Pada tanggal 14 Maret, presiden menyetujui pembentukan dewan koordinasi di bawah pemerintah untuk memerangi epidemi tersebut. Dewan ini dipimpin oleh Perdana Menteri Mikhail Mishustin. Namun, Putin segera membentuk struktur paralel – sebuah kelompok kerja di bawah Dewan Negara – dan menunjuk Walikota Moskow Sergei Sobyanin sebagai ketuanya.

Sejak awal, fungsi Mishustin dan Sobyanin saling bertentangan. Pihak berwenang Moskow prihatin dengan perang melawan virus corona, sementara perdana menteri ditunjuk pada jabatannya untuk mencapai terobosan ekonomi. Kebijakan isolasi mandiri dan karantina yang dilakukan Sobyanin menggagalkan upaya pemerintah dalam menggerakkan perekonomian.

Perdana menteri pada dasarnya adalah sandera para gubernur regional yang, jika tidak ada rencana keseluruhan yang jelas, bertindak berdasarkan kebijaksanaan mereka sendiri. Masalahnya bukan karena tidak ada orang yang mengambil peran sebagai koordinator solusi yang dapat menentukan keseimbangan antara prioritas, yaitu antara ekonomi dan karantina: Putin telah mendelegasikan fungsi tersebut kepada Mishustin. Masalahnya adalah sistem yang ada saat ini tidak memungkinkan adanya peran perdana menteri seperti itu.

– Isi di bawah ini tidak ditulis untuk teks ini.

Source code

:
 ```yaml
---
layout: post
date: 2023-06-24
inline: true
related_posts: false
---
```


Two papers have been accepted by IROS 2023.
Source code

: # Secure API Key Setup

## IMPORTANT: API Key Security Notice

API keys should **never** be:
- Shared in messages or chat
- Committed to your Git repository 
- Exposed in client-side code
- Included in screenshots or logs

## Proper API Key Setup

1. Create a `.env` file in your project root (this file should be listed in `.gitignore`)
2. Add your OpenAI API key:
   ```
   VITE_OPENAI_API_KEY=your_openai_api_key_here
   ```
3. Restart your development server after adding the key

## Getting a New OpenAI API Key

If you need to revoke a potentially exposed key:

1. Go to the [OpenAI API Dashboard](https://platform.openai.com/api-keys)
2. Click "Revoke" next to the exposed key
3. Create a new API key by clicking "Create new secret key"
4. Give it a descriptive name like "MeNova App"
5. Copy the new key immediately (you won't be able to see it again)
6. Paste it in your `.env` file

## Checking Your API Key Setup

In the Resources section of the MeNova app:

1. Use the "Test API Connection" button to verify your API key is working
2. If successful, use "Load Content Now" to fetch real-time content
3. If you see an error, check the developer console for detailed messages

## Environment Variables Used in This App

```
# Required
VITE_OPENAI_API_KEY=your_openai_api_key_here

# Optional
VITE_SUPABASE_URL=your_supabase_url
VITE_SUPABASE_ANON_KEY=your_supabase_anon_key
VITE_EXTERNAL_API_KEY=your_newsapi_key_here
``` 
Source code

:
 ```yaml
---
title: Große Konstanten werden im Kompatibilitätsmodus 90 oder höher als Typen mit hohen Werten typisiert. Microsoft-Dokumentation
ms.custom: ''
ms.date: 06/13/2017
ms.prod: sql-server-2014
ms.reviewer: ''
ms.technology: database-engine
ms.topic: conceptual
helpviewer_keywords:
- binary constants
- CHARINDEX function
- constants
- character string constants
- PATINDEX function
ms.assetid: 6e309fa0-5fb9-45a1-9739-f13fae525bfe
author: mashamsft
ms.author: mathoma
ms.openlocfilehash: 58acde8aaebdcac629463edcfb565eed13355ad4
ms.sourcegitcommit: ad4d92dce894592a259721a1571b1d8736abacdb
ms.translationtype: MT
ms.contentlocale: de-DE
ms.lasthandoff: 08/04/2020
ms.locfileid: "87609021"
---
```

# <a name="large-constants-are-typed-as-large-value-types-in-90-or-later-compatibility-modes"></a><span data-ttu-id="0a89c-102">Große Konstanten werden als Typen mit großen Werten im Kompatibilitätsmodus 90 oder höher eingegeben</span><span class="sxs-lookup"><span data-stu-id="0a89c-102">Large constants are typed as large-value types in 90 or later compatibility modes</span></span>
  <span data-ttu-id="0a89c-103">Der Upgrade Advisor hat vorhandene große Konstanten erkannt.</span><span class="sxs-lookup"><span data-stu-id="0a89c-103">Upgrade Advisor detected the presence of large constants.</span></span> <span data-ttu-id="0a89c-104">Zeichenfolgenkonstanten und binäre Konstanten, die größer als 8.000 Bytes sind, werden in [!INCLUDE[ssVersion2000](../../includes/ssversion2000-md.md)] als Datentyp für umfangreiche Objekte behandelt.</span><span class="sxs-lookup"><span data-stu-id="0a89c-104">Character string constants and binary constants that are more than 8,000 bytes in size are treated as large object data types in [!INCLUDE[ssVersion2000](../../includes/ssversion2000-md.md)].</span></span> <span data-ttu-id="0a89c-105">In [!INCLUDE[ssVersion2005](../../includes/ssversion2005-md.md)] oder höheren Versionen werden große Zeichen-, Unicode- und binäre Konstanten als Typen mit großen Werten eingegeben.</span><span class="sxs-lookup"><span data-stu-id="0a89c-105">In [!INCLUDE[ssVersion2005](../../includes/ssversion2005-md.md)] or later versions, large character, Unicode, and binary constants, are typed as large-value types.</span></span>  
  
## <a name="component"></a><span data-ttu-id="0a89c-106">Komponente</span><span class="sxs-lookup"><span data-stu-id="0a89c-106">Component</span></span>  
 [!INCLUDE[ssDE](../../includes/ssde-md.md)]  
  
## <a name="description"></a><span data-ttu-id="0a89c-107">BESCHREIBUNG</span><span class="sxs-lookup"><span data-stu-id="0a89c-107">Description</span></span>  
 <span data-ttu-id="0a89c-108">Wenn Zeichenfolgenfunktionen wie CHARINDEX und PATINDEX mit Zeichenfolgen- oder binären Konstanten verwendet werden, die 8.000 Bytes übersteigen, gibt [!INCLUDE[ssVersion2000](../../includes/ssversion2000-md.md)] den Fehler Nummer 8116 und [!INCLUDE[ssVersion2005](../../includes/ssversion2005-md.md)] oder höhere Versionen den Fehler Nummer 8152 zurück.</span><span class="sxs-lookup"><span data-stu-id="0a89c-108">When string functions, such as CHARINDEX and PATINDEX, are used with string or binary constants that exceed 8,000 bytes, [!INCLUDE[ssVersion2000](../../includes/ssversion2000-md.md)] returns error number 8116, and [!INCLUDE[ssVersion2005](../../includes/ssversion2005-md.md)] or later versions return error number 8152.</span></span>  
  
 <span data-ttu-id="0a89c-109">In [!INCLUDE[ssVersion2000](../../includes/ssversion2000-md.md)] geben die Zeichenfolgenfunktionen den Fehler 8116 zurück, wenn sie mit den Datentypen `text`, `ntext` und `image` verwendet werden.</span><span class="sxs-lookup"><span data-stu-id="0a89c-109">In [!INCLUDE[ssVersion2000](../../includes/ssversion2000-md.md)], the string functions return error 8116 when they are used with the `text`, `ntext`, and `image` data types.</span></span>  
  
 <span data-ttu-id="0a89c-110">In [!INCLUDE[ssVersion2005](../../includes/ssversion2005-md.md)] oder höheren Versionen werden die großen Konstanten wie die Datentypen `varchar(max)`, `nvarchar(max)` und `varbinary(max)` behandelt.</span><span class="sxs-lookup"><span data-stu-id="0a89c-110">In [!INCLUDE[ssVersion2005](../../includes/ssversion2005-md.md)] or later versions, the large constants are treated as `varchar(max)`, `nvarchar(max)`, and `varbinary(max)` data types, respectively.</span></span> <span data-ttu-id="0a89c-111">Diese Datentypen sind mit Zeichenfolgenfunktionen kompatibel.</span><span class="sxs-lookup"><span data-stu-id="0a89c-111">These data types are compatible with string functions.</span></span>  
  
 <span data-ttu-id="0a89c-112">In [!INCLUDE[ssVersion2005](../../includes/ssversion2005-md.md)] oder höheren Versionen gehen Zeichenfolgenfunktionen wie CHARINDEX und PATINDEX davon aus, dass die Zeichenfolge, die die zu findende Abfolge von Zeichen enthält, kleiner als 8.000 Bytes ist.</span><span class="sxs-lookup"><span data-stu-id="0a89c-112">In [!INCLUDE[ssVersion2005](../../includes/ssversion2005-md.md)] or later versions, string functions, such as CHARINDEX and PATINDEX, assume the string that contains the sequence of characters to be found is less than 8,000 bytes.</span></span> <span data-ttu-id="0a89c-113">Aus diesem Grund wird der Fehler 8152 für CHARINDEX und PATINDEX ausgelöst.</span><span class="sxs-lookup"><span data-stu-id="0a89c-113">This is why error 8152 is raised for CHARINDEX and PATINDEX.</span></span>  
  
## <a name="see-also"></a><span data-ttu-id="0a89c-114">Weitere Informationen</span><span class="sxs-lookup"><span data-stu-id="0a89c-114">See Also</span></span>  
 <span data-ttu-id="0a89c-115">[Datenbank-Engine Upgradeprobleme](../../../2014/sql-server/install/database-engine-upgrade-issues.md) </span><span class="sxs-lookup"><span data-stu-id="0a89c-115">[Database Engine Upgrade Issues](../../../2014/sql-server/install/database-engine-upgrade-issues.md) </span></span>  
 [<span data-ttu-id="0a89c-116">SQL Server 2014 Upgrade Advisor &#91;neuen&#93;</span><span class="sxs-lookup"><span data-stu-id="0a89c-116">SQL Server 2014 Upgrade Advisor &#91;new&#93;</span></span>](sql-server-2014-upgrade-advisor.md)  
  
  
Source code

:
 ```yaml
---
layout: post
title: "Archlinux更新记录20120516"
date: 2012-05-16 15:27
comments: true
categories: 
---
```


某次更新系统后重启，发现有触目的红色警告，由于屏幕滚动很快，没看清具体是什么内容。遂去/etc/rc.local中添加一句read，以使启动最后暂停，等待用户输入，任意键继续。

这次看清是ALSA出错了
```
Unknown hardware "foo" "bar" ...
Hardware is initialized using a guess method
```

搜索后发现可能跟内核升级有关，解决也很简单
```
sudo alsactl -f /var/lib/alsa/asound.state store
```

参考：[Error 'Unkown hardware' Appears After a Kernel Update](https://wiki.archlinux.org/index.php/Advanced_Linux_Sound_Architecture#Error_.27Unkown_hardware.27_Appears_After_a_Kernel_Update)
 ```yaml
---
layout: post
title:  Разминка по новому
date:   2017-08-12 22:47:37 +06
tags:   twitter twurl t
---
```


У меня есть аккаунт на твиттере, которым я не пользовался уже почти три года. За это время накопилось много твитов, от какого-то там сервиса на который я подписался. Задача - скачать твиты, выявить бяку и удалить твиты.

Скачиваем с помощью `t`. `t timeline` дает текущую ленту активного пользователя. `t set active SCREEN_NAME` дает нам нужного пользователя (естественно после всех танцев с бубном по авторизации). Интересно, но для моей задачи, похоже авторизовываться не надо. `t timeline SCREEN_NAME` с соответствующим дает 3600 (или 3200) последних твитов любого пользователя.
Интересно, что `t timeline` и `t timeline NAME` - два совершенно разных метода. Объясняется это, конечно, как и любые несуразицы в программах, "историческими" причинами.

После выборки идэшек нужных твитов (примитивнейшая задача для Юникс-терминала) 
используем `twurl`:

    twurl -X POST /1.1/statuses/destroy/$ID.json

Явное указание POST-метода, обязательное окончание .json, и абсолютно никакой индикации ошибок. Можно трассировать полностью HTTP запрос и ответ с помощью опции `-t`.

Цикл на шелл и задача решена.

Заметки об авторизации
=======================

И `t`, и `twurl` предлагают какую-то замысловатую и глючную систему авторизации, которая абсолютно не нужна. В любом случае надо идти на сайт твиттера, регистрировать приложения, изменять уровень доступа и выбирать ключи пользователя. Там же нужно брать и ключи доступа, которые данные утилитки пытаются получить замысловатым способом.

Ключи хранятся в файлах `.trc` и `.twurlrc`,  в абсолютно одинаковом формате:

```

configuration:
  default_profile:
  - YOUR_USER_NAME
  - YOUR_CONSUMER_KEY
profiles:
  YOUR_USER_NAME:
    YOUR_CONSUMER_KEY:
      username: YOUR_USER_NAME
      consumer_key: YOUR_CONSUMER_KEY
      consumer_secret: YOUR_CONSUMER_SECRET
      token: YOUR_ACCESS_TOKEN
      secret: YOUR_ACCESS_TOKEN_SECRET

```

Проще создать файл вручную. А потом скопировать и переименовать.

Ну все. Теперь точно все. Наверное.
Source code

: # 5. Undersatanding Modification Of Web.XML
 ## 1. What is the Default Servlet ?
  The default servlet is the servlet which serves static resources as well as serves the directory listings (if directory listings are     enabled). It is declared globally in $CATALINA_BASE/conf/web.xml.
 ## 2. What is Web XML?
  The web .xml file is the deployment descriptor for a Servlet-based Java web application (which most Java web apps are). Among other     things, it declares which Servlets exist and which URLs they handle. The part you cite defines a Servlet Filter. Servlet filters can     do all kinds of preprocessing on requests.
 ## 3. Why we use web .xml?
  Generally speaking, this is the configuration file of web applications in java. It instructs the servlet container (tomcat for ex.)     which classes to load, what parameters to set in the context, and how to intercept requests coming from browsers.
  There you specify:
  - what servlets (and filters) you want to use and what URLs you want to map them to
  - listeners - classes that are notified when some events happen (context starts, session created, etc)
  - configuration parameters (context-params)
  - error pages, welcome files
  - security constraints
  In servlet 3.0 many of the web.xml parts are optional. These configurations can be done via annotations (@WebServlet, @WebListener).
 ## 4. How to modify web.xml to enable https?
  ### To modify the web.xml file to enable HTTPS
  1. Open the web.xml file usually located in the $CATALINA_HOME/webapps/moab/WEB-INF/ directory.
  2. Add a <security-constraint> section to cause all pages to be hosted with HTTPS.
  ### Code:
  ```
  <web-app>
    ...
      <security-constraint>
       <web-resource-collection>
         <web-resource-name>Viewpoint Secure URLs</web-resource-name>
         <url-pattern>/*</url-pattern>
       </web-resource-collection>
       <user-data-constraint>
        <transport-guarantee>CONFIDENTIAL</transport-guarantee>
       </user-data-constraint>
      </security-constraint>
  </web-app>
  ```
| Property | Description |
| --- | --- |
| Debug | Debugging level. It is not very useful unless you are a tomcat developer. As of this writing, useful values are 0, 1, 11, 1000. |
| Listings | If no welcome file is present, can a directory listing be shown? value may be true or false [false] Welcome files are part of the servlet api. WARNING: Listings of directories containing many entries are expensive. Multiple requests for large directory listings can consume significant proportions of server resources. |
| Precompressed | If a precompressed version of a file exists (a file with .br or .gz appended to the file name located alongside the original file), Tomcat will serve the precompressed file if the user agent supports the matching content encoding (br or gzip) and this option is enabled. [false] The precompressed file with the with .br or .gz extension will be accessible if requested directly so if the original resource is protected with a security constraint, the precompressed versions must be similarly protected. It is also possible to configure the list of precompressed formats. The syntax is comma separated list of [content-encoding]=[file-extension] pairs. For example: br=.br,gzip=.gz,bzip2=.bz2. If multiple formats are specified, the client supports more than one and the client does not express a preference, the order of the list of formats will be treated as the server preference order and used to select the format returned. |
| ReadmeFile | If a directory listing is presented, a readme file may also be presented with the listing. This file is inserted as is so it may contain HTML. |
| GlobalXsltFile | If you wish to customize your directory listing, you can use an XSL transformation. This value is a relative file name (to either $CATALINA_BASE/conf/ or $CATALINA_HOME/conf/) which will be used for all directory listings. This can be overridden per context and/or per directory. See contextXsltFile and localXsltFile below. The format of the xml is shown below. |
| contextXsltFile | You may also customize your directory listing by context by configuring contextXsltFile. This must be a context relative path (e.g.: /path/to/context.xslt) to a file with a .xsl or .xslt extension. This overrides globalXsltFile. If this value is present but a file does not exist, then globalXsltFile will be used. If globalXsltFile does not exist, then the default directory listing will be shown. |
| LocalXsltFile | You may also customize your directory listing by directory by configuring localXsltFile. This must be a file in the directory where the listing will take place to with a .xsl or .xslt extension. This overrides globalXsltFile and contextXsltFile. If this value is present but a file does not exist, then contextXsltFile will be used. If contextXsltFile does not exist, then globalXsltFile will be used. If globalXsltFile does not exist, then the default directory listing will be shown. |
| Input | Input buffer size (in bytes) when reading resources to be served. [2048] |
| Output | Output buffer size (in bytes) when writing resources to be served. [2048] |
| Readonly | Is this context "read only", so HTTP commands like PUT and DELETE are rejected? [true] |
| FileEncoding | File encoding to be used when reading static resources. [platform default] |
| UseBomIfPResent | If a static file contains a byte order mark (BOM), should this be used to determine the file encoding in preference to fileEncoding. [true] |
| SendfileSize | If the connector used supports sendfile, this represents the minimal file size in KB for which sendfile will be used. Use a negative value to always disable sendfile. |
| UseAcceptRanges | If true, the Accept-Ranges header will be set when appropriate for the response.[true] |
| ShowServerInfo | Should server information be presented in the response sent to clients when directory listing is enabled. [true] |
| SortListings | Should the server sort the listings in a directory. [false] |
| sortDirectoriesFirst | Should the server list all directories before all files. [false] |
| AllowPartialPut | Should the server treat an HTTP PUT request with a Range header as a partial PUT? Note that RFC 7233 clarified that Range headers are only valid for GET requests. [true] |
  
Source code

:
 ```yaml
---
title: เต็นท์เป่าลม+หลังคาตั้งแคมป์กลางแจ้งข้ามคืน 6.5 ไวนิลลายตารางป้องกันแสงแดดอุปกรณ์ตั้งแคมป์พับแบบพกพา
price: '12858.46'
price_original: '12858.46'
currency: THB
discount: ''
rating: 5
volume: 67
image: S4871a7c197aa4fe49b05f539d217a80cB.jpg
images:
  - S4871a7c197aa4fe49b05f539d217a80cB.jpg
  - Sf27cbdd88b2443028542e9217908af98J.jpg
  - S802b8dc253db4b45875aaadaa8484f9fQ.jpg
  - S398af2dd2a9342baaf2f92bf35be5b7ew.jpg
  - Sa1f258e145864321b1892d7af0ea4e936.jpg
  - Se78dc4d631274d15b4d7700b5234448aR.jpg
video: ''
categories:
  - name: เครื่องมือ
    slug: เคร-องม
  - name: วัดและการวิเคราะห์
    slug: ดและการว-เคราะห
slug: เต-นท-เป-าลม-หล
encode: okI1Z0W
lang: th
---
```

Presiden mengharapkan efisiensi dari bawahannya, namun mereka sudah terbiasa menerapkan keputusan orang lain, dan kini lupa bagaimana membuat keputusan mereka sendiri. Pihak berwenang di semua tingkatan menciptakan norma-norma baru karena mereka tidak ingin secara resmi menerima tanggung jawab atau memformalkan tindakan yang mungkin tidak disukai Putin, dan hal itu mungkin mempunyai konsekuensi hukum. Semakin banyak pelanggaran hukum, semakin sedikit hak yang dimiliki musuh Anda: ini adalah jaring pengaman utama bagi para manajer Putin, mulai dari dinas keamanan hingga gubernur.

Tidak ada dialog di Rusia antara masyarakat dan pihak berwenang, dan masalah defisit kepemimpinan tidak hanya bersifat manajerial, tetapi juga politis. Negara hanya menjadi mekanisme pengawasan terhadap pemaksaan dan kehilangan legitimasinya.

Di usianya yang kedua puluh, sistem Putin menutup diri dan mengisolasi diri dari masyarakat. Perjuangan melawan epidemi ini akan terus berlanjut, namun tujuannya bukan untuk melindungi manusia, namun untuk dapat melayani setiap peralatan penggerak di dalam mesin.